Demain, il y aura également les stars et les rayures d'un défi dans le défi, entre amis: les Américains Weston McKennie et Christian Pulisic auront les yeux sur une génération entière aux États-Unis qui voit deux interdictions d'un mouvement de football en expansion, également en Europe. Histoire d'une amitié, racontée sur vidéo sur ESPN.
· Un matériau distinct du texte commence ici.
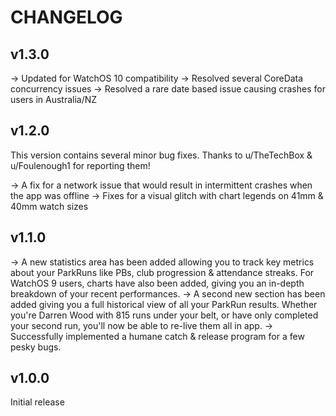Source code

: #  CHANGELOG

## v1.3.0
→ Updated for WatchOS 10 compatibility
→ Resolved several CoreData concurrency issues
→ Resolved a rare date based issue causing crashes for users in Australia/NZ

## v1.2.0
This version contains several minor bug fixes. Thanks to u/TheTechBox & u/Foulenough1 for reporting them!

→ A fix for a network issue that would result in intermittent crashes when the app was offline
→ Fixes for a visual glitch with chart legends on 41mm & 40mm watch sizes

## v1.1.0
→ A new statistics area has been added allowing you to track key metrics about your ParkRuns like PBs, club progression & attendance streaks. For WatchOS 9 users, charts have also been added, giving you an in-depth breakdown of your recent performances.
→ A second new section has been added giving you a full historical view of all your ParkRun results. Whether you're Darren Wood with 815 runs under your belt, or have only completed your second run, you'll now be able to re-live them all in app.
→ Successfully implemented a humane catch & release program for a few pesky bugs.

## v1.0.0
Initial release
«La première fois - le Juventusian McTennie commence - que Christian et moi nous sommes rencontrés à Carson, en Californie, nous étions dans un camp avec 80 enfants dans 4 bus qui nous ont emmenés du terrain à l'hôtel. Par hasard, j'étais assis derrière lui et nous pensions à la façon de célébrer un objectif, je l'ai pulvérisé avec une bouteille. Nous sommes devenus amis comme ceci: j'avais peur de prendre l'ascenseur et il m'a accompagné dans les escaliers pendant 11 étages après l'entraînement. . . Ou nous avions un morceau de caoutchouc à mâcher que nous avons essayé de coller sur un arbre, un jour, nous avons réussi et quand nous sommes revenus deux mois plus tard, il était toujours là, incroyable. . . Nous nous connaissons depuis un bon moment et nous sommes toujours restés en contact, nous étions unis. Je ne sais pas comment nous avons toujours réussi à jouer pour deux équipes adverses. C'est un beau chemin jusqu'à présent et j'espère que cela continue, mais on dit que si vous êtes ami depuis plus de 10 ans, vous êtes ami pour toujours et j'espère que c'est vraiment comme ça ».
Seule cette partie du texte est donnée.